Introduction & Objectives: Intravesical administration of live attenuated Bacillus Calmette-Guerin (BCG) is the main therapy for intermediate/high risk non-muscle invasive bladder cancer (NMIBC). However, the response rate is only 60%. In addition, for those patients (pts) with tumors staged as T1 or Cis (carcinoma in situ) that do not respond to BCG, the risk of progression to muscle invasive disease could reach 50%. Intravesical BCG acts as a local immunomodulator, inducing a massive response of inflammatory cells (Th1 polarization) and ultimately the generation of a cytotoxic response that eliminates the tumor. Our hypothesis is that pts with a pre-existing tumor microenvironment of Th2 polarized lymphocytes and eosinophils would be susceptible to polarization towards Th1 after administration of BCG and respond to therapy; instead, pts that already have a Th1 polarized tumor microenvironment, would not respond to BCG, probably because the tumor has already developed escape mechanisms to the Th1 response. Our goal is search for a biomarker score to predict BCG response, in pre-treatment biopsies (pre-BCG) of high risk NMIBC pts.

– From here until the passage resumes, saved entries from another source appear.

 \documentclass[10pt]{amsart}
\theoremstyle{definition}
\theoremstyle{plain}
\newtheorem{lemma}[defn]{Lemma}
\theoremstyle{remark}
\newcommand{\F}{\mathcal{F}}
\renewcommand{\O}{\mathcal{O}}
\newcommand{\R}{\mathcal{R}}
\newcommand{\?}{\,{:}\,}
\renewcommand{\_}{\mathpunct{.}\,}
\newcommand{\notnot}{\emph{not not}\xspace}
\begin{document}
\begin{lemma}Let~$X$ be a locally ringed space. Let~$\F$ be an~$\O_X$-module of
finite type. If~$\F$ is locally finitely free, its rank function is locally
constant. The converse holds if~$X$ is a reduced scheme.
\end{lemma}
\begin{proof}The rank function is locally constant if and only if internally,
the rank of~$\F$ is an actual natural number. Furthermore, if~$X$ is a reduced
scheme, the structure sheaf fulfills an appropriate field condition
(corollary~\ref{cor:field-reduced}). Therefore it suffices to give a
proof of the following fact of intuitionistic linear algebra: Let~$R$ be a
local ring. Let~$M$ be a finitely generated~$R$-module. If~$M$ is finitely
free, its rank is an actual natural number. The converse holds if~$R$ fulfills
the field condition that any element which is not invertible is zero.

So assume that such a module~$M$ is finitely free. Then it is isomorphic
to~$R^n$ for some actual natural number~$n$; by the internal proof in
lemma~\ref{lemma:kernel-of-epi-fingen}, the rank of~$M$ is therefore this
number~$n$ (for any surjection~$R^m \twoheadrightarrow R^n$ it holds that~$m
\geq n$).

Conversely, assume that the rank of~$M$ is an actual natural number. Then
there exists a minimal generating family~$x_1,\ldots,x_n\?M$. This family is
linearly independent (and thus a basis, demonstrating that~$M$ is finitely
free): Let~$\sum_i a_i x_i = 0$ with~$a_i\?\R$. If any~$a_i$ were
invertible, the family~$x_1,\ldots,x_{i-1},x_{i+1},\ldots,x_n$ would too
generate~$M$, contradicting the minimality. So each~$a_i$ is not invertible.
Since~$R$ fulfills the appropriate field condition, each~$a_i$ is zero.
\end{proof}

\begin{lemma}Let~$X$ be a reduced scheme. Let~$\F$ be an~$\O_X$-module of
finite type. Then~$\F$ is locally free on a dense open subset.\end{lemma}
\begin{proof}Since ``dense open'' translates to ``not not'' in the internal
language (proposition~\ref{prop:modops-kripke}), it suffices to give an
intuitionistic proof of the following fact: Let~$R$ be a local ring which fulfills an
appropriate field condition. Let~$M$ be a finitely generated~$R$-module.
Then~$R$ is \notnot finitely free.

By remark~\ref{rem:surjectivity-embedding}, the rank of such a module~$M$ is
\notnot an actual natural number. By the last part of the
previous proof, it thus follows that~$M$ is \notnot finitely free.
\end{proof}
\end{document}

Material and Methods: We evaluated retrospectively high risk NMIBC patients (n=32) treated with a 6-week induction plus a 3-week maintenance (6+3) intravesical instillations of BCG 120 mg, Danish strain SSI, (follow up > 2 years). Responders were defined as those without evidence of disease and non-responders as any recurrence after an adequate BCG treatment (at least 5+2). In pre-treatment RTU biopsies, we evaluated by immunohistochemistry the polarization of the tumor microenvironment, quantifying T-bet+ (Th1) and GATA-3+(Th2) lymphocytes ratio and the density and degranulation of eosinophils (at the maximal eosinophils focus). A Th2 Score was defined combining lymphocyte polarization GATA3+/Tbet+ (G/T) plus (eosinophils density x eosinophils degranulation). The goal was correlate our biomarker score with BCG response.
Results: Response rate was 59.4% in the study population. We observed a G/T ratio (top quartile >38) clearly associated to BCG response, although near statistical significance (p=0.063). We also evidenced higher number of eosinophils and granules among responders. But combining every single variable into a Th2 score, we demonstrated that higher scores are found in the responders (no-recurrence, p=0.053).
Conclusions: Even when these preliminary results are encouraging, given the retrospective characteristics of this study and the biases that could occur, we are initiating a prospective study to evaluate the score as a predictive biomarker of clinical response to BCG for NMIBC pts adding evaluation of peripheral blood and urine biomarkers.